──────── TASK DATA ────────
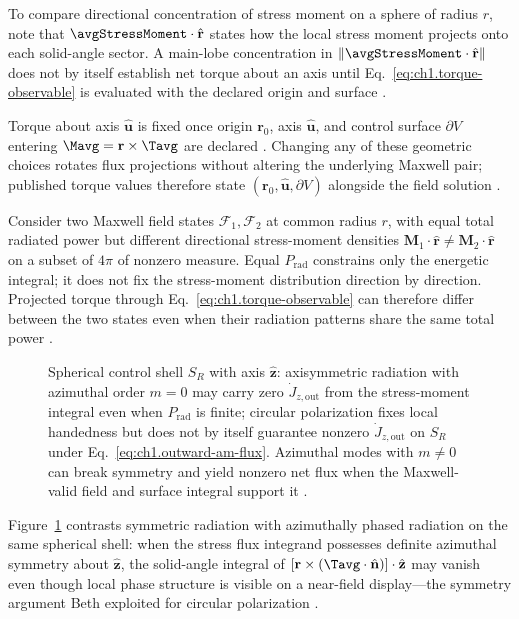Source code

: To compare directional concentration of stress moment on a sphere of radius $r$, note that $\avgStressMoment\cdot\hat{\mathbf{r}}$ states how the local stress moment projects onto each solid-angle sector. A main-lobe concentration in $\|\avgStressMoment\cdot\hat{\mathbf{r}}\|$ does not by itself establish net torque about an axis until Eq.~\eqref{eq:ch1.torque-observable} is evaluated with the declared origin and surface \cite{stratton1941,beth1936}.
\label{eq:ch1.angular-flux-directional-index}

Torque about axis $\hat{\mathbf{u}}$ is fixed once origin $\mathbf{r}_0$, axis $\hat{\mathbf{u}}$, and control surface $\partial V$ entering $\Mavg=\mathbf{r}\times\Tavg$ are declared \cite{stratton1941}. Changing any of these geometric choices rotates flux projections without altering the underlying Maxwell pair; published torque values therefore state $(\mathbf{r}_0,\hat{\mathbf{u}},\partial V)$ alongside the field solution \cite{beth1936}.

Consider two Maxwell field states \(\mathcal{F}_1,\mathcal{F}_2\) at common radius
\(r\), with equal total radiated power but different directional stress-moment
densities \(\mathbf{M}_1\cdot\hat{\mathbf{r}}\neq
\mathbf{M}_2\cdot\hat{\mathbf{r}}\) on a subset of $4\pi$ of nonzero measure. Equal $P_{\mathrm{rad}}$ constrains only the energetic integral; it does not fix the stress-moment distribution direction by direction. Projected torque through Eq.~\eqref{eq:ch1.torque-observable} can therefore differ between the two states even when their radiation patterns share the same total power \cite{stratton1941}.

\label{prop:ch1.torque-observable-criterion}
\begin{figure}[t]
\centering
\VolIPhysFig{\VolIPhysTorqueBalanceSurface}
\caption{Spherical control shell $S_R$ with axis $\hat{\mathbf{z}}$: axisymmetric radiation with azimuthal order $m=0$ may carry zero $\dot J_{z,\mathrm{out}}$ from the stress-moment integral even when $P_{\mathrm{rad}}$ is finite; circular polarization fixes local handedness but does not by itself guarantee nonzero $\dot J_{z,\mathrm{out}}$ on $S_R$ under Eq.~\eqref{eq:ch1.outward-am-flux}. Azimuthal modes with $m\neq 0$ can break symmetry and yield nonzero net flux when the Maxwell-valid field and surface integral support it \cite{beth1936,stratton1941}.}
\label{fig:ch1.wp-torque-balance-surface}
\end{figure}

Figure~\ref{fig:ch1.wp-torque-balance-surface} contrasts symmetric radiation with azimuthally phased
radiation on the same spherical shell: when the stress flux integrand possesses definite azimuthal
symmetry about $\hat{\mathbf{z}}$, the solid-angle integral of
$[\mathbf{r}\times(\Tavg\cdot\hat{\mathbf{n}})]\cdot\hat{\mathbf{z}}$ may vanish even though
local phase structure is visible on a near-field display---the symmetry argument Beth exploited for
circular polarization \cite{beth1936,stratton1941}.

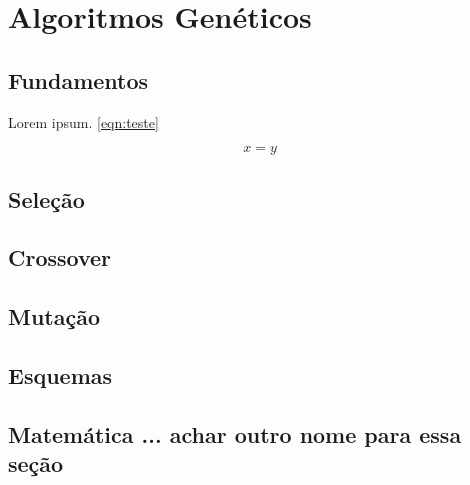 
\chapter{Algoritmos Genéticos}
\label{chap:GA}

\section{Fundamentos}

Lorem ipsum. \autoref{eqn:teste}

\begin{equation}
\label{eqn:teste}
x = y
\end{equation}


\section{Seleção}

\section{Crossover}

\section{Mutação}

\section{Esquemas}

\section{Matemática ... achar outro nome para essa seção}
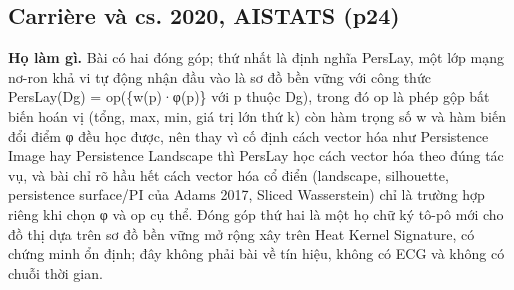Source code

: \documentclass[12pt,a4paper]{article}
\begin{document}
\subsection{Carrière và cs. 2020, AISTATS \normalfont\small (p24)}
\par\vspace{2pt}
\par\vspace{4pt}
\noindent \textbf{Họ làm gì.} Bài có hai đóng góp; thứ nhất là định nghĩa PersLay, một lớp mạng nơ-ron khả vi tự động nhận đầu vào là sơ đồ bền vững với công thức PersLay(Dg) = op(\{w(p)·φ(p)\} với p thuộc Dg), trong đó op là phép gộp bất biến hoán vị (tổng, max, min, giá trị lớn thứ k) còn hàm trọng số w và hàm biến đổi điểm φ đều học được, nên thay vì cố định cách vector hóa như Persistence Image hay Persistence Landscape thì PersLay học cách vector hóa theo đúng tác vụ, và bài chỉ rõ hầu hết cách vector hóa cổ điển (landscape, silhouette, persistence surface/PI của Adams 2017, Sliced Wasserstein) chỉ là trường hợp riêng khi chọn φ và op cụ thể. Đóng góp thứ hai là một họ chữ ký tô-pô mới cho đồ thị dựa trên sơ đồ bền vững mở rộng xây trên Heat Kernel Signature, có chứng minh ổn định; đây không phải bài về tín hiệu, không có ECG và không có chuỗi thời gian.\par\vspace{3pt}
\end{document}
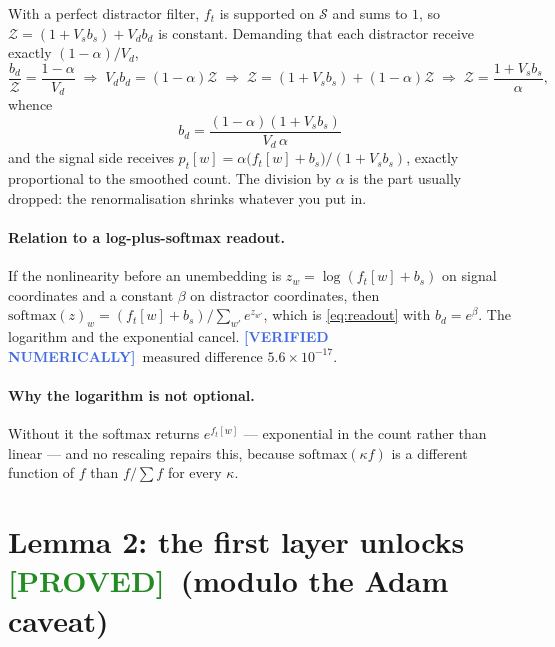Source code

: \documentclass[11pt,a4paper]{article}
\theoremstyle{plain}
\theoremstyle{definition}
\newcommand{\PROVED}{\textcolor{ForestGreen}{\textbf{[PROVED]}}}
\newcommand{\NUM}{\textcolor{RoyalBlue}{\textbf{[VERIFIED NUMERICALLY]}}}
\newcommand{\Sig}{\mathcal{S}}
\newcommand{\1}{\mathbf{1}}
\begin{document}
With a perfect distractor filter, $f_t$ is supported on $\Sig$ and sums to $1$, so
$\mathcal{Z}=(1+V_sb_s)+V_db_d$ is constant. Demanding that each distractor receive exactly
$(1-\alpha)/V_d$,
\begin{equation}
\frac{b_d}{\mathcal{Z}}=\frac{1-\alpha}{V_d}
\;\Longrightarrow\;V_db_d=(1-\alpha)\mathcal{Z}
\;\Longrightarrow\;\mathcal{Z}=(1+V_sb_s)+(1-\alpha)\mathcal{Z}
\;\Longrightarrow\;\mathcal{Z}=\frac{1+V_sb_s}{\alpha},
\end{equation}
whence
\begin{equation}
\boxed{\;b_d=\frac{(1-\alpha)(1+V_sb_s)}{V_d\,\alpha}\;}
\end{equation}
and the signal side receives $p_t[w]=\alpha\bigl(f_t[w]+b_s\bigr)/(1+V_sb_s)$, exactly
proportional to the smoothed count. The division by $\alpha$ is the part usually dropped: the
renormalisation shrinks whatever you put in.

\paragraph{Relation to a log-plus-softmax readout.}
If the nonlinearity before an unembedding is $z_w=\log(f_t[w]+b_s)$ on signal coordinates and a
constant $\beta$ on distractor coordinates, then
$\mathrm{softmax}(z)_w=(f_t[w]+b_s)/\sum_{w'}e^{z_{w'}}$, which is \eqref{eq:readout} with
$b_d=e^{\beta}$. The logarithm and the exponential cancel.
\NUM\ measured difference $5.6\times10^{-17}$.

\paragraph{Why the logarithm is not optional.}
Without it the softmax returns $e^{f_t[w]}$ --- exponential in the count rather than linear --- and
no rescaling repairs this, because $\mathrm{softmax}(\kappa f)$ is a different function of $f$
than $f/\sum f$ for every $\kappa$.

\section{Lemma 2: the first layer unlocks \quad \PROVED\ (modulo the Adam caveat)}
\end{document}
────────
| TASK REQUIREMENTS |
Show every line from the entries above in which the word "theoremstyle" appears.

| ANSWER FOR THIS EXERCISE |
\theoremstyle{plain}
\theoremstyle{definition}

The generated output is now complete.